- **Information provided**
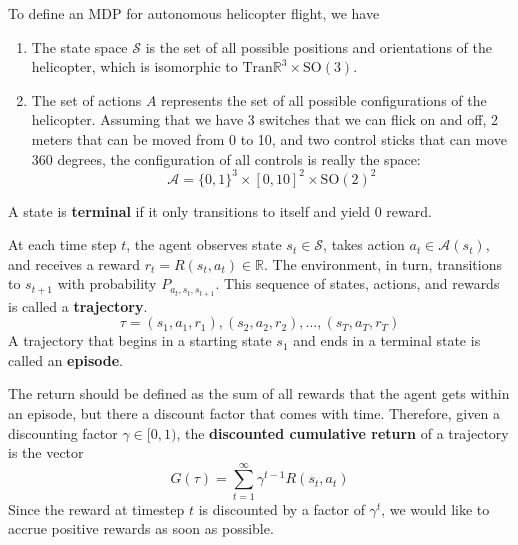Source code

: \documentclass{article}
\begin{document}
  \begin{example}
    To define an MDP for autonomous helicopter flight, we have 
    \begin{enumerate}
      \item The state space $\mathcal{S}$ is the set of all possible positions and orientations of the helicopter, which is isomorphic to $\mathrm{Tran}\mathbb{R}^3 \times \mathrm{SO}(3)$. 
      \item The set of actions $A$ represents the set of all possible configurations of the helicopter. Assuming that we have 3 switches that we can flick on and off, 2 meters that can be moved from 0 to 10, and two control sticks that can move 360 degrees, the configuration of all controls is really the space: 
        \begin{equation}
          \mathcal{A} = \{0, 1\}^3 \times [0, 10]^2 \times \mathrm{SO}(2)^2
        \end{equation}
    \end{enumerate}
  \end{example}

  \begin{definition}
    A state is \textbf{terminal} if it only transitions to itself and yield $0$ reward. 
  \end{definition}

  \begin{definition}[Trajectory]
    At each time step $t$, the agent observes state $s_t \in \mathcal{S}$, takes action $a_t \in \mathcal{A}(s_t)$, and receives a reward $r_t = R(s_t, a_t) \in \mathbb{R}$. The environment, in turn, transitions to $s_{t+1}$ with probability $P_{a_t, s_t, s_{t+1}}$. This sequence of states, actions, and rewards is called a \textbf{trajectory}. 
    \begin{equation}
      \tau = (s_1, a_1, r_1), (s_2, a_2, r_2), \ldots, (s_T, a_T, r_T)
    \end{equation}
    A trajectory that begins in a starting state $s_1$ and ends in a terminal state is called an \textbf{episode}. 
  \end{definition}

  \begin{definition}[Return]
    The return should be defined as the sum of all rewards that the agent gets within an episode, but there a discount factor that comes with time. Therefore, given a discounting factor $\gamma \in [0, 1)$, the \textbf{discounted cumulative return} of a trajectory is the vector 
    \begin{equation}
      G(\tau) = \sum_{t=1}^\infty \gamma^{t - 1} R(s_t, a_t)
    \end{equation}
    Since the reward at timestep $t$ is discounted by a factor of $\gamma^t$, we would like to accrue positive rewards as soon as possible.
  \end{definition}
\end{document}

- **Brief**
Copy exactly, and copy nothing else: the lines from the start of the data above through the line that holds "The state space". The pictures stay out.

- **Solution below**
Source code

: \documentclass{article}
\begin{document}
  \begin{example}
    To define an MDP for autonomous helicopter flight, we have 
    \begin{enumerate}
      \item The state space $\mathcal{S}$ is the set of all possible positions and orientations of the helicopter, which is isomorphic to $\mathrm{Tran}\mathbb{R}^3 \times \mathrm{SO}(3)$. 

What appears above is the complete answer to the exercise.